::: SUPPLIED INFORMATION

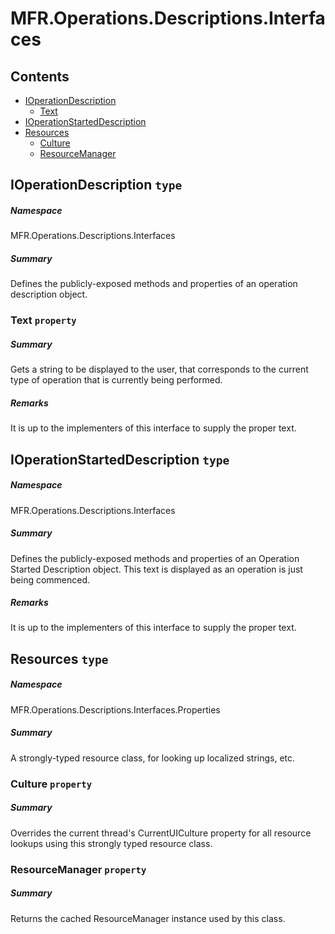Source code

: <a name='assembly'></a>
# MFR.Operations.Descriptions.Interfaces

## Contents

- [IOperationDescription](#T-MFR-Operations-Descriptions-Interfaces-IOperationDescription 'MFR.Operations.Descriptions.Interfaces.IOperationDescription')
  - [Text](#P-MFR-Operations-Descriptions-Interfaces-IOperationDescription-Text 'MFR.Operations.Descriptions.Interfaces.IOperationDescription.Text')
- [IOperationStartedDescription](#T-MFR-Operations-Descriptions-Interfaces-IOperationStartedDescription 'MFR.Operations.Descriptions.Interfaces.IOperationStartedDescription')
- [Resources](#T-MFR-Operations-Descriptions-Interfaces-Properties-Resources 'MFR.Operations.Descriptions.Interfaces.Properties.Resources')
  - [Culture](#P-MFR-Operations-Descriptions-Interfaces-Properties-Resources-Culture 'MFR.Operations.Descriptions.Interfaces.Properties.Resources.Culture')
  - [ResourceManager](#P-MFR-Operations-Descriptions-Interfaces-Properties-Resources-ResourceManager 'MFR.Operations.Descriptions.Interfaces.Properties.Resources.ResourceManager')

<a name='T-MFR-Operations-Descriptions-Interfaces-IOperationDescription'></a>
## IOperationDescription `type`

##### Namespace

MFR.Operations.Descriptions.Interfaces

##### Summary

Defines the publicly-exposed methods and properties of an operation
description object.

<a name='P-MFR-Operations-Descriptions-Interfaces-IOperationDescription-Text'></a>
### Text `property`

##### Summary

Gets a string to be displayed to the user, that corresponds to the
current type of operation that is currently being performed.

##### Remarks

It is up to the implementers of this interface to supply the proper text.

<a name='T-MFR-Operations-Descriptions-Interfaces-IOperationStartedDescription'></a>
## IOperationStartedDescription `type`

##### Namespace

MFR.Operations.Descriptions.Interfaces

##### Summary

Defines the publicly-exposed methods and properties of an Operation
Started Description object. This text is displayed as an operation is
just being commenced.

##### Remarks

It is up to the implementers of this interface to supply the proper text.

<a name='T-MFR-Operations-Descriptions-Interfaces-Properties-Resources'></a>
## Resources `type`

##### Namespace

MFR.Operations.Descriptions.Interfaces.Properties

##### Summary

A strongly-typed resource class, for looking up localized strings, etc.

<a name='P-MFR-Operations-Descriptions-Interfaces-Properties-Resources-Culture'></a>
### Culture `property`

##### Summary

Overrides the current thread's CurrentUICulture property for all
  resource lookups using this strongly typed resource class.

<a name='P-MFR-Operations-Descriptions-Interfaces-Properties-Resources-ResourceManager'></a>
### ResourceManager `property`

##### Summary

Returns the cached ResourceManager instance used by this class.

::::::

AIM OF THE TASK —
The task requires that every line above be transcribed exactly, without the images.

SOLUTION FOR THIS EXERCISE —
Source code

: <a name='assembly'></a>
# MFR.Operations.Descriptions.Interfaces

## Contents

- [IOperationDescription](#T-MFR-Operations-Descriptions-Interfaces-IOperationDescription 'MFR.Operations.Descriptions.Interfaces.IOperationDescription')
  - [Text](#P-MFR-Operations-Descriptions-Interfaces-IOperationDescription-Text 'MFR.Operations.Descriptions.Interfaces.IOperationDescription.Text')
- [IOperationStartedDescription](#T-MFR-Operations-Descriptions-Interfaces-IOperationStartedDescription 'MFR.Operations.Descriptions.Interfaces.IOperationStartedDescription')
- [Resources](#T-MFR-Operations-Descriptions-Interfaces-Properties-Resources 'MFR.Operations.Descriptions.Interfaces.Properties.Resources')
  - [Culture](#P-MFR-Operations-Descriptions-Interfaces-Properties-Resources-Culture 'MFR.Operations.Descriptions.Interfaces.Properties.Resources.Culture')
  - [ResourceManager](#P-MFR-Operations-Descriptions-Interfaces-Properties-Resources-ResourceManager 'MFR.Operations.Descriptions.Interfaces.Properties.Resources.ResourceManager')

<a name='T-MFR-Operations-Descriptions-Interfaces-IOperationDescription'></a>
## IOperationDescription `type`

##### Namespace

MFR.Operations.Descriptions.Interfaces

##### Summary

Defines the publicly-exposed methods and properties of an operation
description object.

<a name='P-MFR-Operations-Descriptions-Interfaces-IOperationDescription-Text'></a>
### Text `property`

##### Summary

Gets a string to be displayed to the user, that corresponds to the
current type of operation that is currently being performed.

##### Remarks

It is up to the implementers of this interface to supply the proper text.

<a name='T-MFR-Operations-Descriptions-Interfaces-IOperationStartedDescription'></a>
## IOperationStartedDescription `type`

##### Namespace

MFR.Operations.Descriptions.Interfaces

##### Summary

Defines the publicly-exposed methods and properties of an Operation
Started Description object. This text is displayed as an operation is
just being commenced.

##### Remarks

It is up to the implementers of this interface to supply the proper text.

<a name='T-MFR-Operations-Descriptions-Interfaces-Properties-Resources'></a>
## Resources `type`

##### Namespace

MFR.Operations.Descriptions.Interfaces.Properties

##### Summary

A strongly-typed resource class, for looking up localized strings, etc.

<a name='P-MFR-Operations-Descriptions-Interfaces-Properties-Resources-Culture'></a>
### Culture `property`

##### Summary

Overrides the current thread's CurrentUICulture property for all
  resource lookups using this strongly typed resource class.

<a name='P-MFR-Operations-Descriptions-Interfaces-Properties-Resources-ResourceManager'></a>
### ResourceManager `property`

##### Summary

Returns the cached ResourceManager instance used by this class.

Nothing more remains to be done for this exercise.